Savoir comment réagir permet de déconstruire le cercle vicieux des stéréotypes et de poser de nouvelles limites claires, que l’on soit victime, témoin ou auteur de ces remarques. Mais il est toutefois important de reconnaitre qu’il est souvent difficile d’y réagir sur le moment. En grande majorité, les victimes de violences sexistes et sexuelles au travail se trouvent en état de sidération.
- Sur le moment, 75% ont éprouvé un sentiment de peur.
- En cause : la peur des conséquences (40%) et celle de ne pas être écoutées (30%).
- 69% ont eu des difficultés à réagir ou à s’exprimer.
Alors, comment répondre efficacement face à une blague sexiste, que l’on soit victime, auteur ou témoin ?
- Exprimer son ressenti
Plutôt que de laisser passer, il est essentiel de poser des mots sur son malaise. Dire « Je suis gêné·e », « Ce que tu viens de dire me choque » permet de légitimer son ressenti et de favoriser une prise de conscience chez l’interlocuteur.
- Questionner la personne
Poser des questions comme « Peux-tu expliquer ce que tu veux dire ? » ou « C’est-à-dire ? » pousse l’auteur de la blague à prendre du recul sur ses paroles et à réaliser leur portée sexiste.
- Nommer les faits
S’appuyer sur des références juridiques ou sociales pour qualifier la blague aide à rendre visible l’injustice sous-jacente. Par exemple, rappeler que les propos sexistes sont considérés comme des atteintes à la dignité dans le cadre du travail peut faire réfléchir.
- Recadrer avec fermeté
Il est possible de répondre de manière assertive : « Ce genre de blague n’a pas sa place ici » ou « On peut plaisanter sans rabaisser les autres » permettent de poser une limite claire sans forcément entrer en confrontation.
- Signaler les faits
Dans un cadre professionnel, il est recommandé de noter l’incident, avec la date et l’heure, et de le signaler aux ressources humaines si nécessaire.

Si l’on prend conscience d’avoir fait une blague sexiste, il est important de reconnaître son erreur et de s’excuser sincèrement. Dire simplement : « Je me rends compte que cela pouvait être mal pris, je suis désolé·e » montre une volonté de progresser et d’adopter une communication plus respectueuse. Et cela soulagera la victime de la peine qui lui a été causé.

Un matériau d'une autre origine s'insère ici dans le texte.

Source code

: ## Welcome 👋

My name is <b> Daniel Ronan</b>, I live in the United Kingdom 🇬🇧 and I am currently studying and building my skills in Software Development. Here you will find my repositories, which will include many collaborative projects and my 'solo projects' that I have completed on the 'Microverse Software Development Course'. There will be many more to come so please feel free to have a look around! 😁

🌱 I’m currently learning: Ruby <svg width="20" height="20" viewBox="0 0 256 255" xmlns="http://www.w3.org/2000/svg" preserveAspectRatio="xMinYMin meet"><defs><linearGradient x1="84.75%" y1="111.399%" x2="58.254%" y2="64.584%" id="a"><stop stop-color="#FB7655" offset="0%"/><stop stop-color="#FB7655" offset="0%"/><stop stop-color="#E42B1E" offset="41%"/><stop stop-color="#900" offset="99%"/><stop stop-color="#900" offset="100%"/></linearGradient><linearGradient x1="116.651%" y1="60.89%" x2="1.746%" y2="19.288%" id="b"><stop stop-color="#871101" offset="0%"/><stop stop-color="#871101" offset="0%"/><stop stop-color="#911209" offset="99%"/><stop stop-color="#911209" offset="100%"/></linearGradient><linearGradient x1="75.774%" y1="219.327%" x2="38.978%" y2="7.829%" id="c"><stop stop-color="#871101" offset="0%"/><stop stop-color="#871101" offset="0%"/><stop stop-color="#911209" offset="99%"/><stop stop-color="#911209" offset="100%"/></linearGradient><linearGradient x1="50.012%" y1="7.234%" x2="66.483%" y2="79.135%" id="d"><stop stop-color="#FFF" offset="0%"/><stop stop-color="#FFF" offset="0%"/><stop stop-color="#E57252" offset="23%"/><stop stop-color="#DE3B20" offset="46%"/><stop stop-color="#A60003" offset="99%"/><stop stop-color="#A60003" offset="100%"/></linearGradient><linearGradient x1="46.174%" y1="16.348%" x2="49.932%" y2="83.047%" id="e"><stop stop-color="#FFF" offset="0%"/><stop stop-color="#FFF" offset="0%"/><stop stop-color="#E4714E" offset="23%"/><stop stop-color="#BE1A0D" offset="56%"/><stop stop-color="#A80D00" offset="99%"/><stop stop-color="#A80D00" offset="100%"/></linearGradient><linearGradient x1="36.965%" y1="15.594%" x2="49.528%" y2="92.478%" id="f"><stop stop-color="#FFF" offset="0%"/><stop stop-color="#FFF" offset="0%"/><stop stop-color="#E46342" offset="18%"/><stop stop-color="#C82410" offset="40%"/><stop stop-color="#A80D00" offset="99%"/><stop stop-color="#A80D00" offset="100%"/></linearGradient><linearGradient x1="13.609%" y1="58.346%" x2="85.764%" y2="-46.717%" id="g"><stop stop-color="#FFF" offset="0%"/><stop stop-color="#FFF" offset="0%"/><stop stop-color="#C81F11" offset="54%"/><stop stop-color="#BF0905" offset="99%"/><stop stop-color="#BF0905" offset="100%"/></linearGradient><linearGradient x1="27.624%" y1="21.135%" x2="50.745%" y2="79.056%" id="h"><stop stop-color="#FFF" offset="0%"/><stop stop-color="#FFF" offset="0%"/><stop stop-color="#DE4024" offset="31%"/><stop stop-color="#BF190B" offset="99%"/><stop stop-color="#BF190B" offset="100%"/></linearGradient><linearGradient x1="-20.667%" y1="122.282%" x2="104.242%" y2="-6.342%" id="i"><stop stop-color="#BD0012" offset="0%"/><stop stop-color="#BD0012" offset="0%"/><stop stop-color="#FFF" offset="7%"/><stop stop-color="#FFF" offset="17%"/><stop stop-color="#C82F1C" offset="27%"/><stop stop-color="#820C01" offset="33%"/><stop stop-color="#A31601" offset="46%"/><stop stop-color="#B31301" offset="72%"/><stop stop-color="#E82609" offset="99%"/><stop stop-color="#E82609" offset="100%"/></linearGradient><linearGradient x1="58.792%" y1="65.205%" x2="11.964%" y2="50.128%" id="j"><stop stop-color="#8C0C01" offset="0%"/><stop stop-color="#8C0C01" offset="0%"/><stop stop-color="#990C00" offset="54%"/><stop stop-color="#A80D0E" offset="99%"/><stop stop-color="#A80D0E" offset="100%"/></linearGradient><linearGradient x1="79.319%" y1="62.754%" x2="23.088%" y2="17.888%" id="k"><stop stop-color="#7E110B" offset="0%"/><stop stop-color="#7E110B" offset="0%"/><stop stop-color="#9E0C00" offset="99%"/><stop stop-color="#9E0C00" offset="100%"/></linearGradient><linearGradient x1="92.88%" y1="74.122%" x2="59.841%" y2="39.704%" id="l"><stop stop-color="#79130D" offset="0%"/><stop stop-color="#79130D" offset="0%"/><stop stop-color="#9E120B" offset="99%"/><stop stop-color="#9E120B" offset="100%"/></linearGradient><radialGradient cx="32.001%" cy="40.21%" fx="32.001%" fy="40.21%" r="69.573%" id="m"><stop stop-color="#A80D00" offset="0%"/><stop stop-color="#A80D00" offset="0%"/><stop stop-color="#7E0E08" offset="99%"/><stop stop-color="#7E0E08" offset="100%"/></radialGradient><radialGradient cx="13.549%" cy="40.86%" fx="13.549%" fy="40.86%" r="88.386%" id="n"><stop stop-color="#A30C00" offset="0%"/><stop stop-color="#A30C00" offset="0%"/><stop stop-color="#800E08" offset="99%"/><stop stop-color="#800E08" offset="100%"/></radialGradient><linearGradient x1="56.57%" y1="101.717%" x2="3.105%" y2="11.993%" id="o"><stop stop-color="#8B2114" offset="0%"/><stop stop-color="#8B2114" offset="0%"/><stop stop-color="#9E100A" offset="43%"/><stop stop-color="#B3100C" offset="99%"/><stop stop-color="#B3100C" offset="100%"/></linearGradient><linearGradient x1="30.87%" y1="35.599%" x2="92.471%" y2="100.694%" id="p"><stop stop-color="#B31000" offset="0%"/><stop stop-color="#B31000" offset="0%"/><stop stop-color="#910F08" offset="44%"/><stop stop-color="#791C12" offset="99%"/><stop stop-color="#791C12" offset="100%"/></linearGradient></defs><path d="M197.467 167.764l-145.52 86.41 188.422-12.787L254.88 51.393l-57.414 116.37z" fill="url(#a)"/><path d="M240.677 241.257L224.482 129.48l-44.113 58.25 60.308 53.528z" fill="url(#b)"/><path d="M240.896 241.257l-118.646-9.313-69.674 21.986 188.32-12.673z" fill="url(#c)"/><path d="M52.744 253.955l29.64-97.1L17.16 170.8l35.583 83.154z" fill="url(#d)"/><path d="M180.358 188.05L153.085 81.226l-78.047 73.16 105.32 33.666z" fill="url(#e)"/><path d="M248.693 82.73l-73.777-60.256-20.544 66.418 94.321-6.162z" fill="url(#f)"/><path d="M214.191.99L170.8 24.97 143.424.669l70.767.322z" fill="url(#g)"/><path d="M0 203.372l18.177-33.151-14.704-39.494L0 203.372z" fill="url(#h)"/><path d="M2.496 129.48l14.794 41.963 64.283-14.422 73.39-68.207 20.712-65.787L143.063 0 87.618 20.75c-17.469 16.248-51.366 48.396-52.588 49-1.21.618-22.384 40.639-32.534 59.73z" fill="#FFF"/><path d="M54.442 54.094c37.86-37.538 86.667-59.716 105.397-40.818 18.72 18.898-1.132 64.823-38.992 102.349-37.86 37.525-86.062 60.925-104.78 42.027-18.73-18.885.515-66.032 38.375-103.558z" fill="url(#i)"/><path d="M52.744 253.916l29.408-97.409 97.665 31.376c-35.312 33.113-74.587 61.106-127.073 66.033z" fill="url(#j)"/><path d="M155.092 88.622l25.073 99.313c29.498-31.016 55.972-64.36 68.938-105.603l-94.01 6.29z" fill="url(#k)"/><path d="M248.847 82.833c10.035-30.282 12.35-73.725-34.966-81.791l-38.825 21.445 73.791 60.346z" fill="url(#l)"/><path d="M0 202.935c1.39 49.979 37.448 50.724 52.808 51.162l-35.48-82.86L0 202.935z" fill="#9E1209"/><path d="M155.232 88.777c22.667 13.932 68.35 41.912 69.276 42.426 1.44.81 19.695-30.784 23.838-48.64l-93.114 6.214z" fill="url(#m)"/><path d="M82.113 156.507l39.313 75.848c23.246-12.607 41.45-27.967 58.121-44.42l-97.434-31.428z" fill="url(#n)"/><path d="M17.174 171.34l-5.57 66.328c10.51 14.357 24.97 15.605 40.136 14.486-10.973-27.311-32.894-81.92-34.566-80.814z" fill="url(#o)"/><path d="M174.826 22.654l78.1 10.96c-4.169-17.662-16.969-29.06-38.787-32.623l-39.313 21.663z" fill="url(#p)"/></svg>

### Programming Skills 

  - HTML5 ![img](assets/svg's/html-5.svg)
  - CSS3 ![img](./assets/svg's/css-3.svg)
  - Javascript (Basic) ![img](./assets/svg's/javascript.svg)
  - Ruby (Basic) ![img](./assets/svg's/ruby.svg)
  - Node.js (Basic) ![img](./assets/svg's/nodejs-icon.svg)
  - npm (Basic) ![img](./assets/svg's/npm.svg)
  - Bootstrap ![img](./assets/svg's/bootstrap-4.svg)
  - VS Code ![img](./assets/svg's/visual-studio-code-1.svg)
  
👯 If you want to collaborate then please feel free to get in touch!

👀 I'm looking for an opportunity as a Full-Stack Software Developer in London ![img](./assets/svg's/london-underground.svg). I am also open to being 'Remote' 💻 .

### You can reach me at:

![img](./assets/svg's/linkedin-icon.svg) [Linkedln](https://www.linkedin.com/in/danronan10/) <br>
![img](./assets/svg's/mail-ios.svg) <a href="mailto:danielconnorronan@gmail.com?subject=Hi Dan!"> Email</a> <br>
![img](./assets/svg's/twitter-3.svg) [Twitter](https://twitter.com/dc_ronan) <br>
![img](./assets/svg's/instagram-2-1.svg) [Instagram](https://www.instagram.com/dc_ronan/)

L’humour sexiste n’est pas une opinion, mais un mécanisme qui perpétue des stéréotypes et des inégalités. Or si vous souhaitez garantir un environment de travail sain à vos collaborateurs pour qu’ils puissent travailler au maximum de leur performance, il est crucial de déclencher chez eux une prise de conscience sur ses thématiques pour pouvoir déconstruire ses mécanismes et promouvoir un avenir plus juste.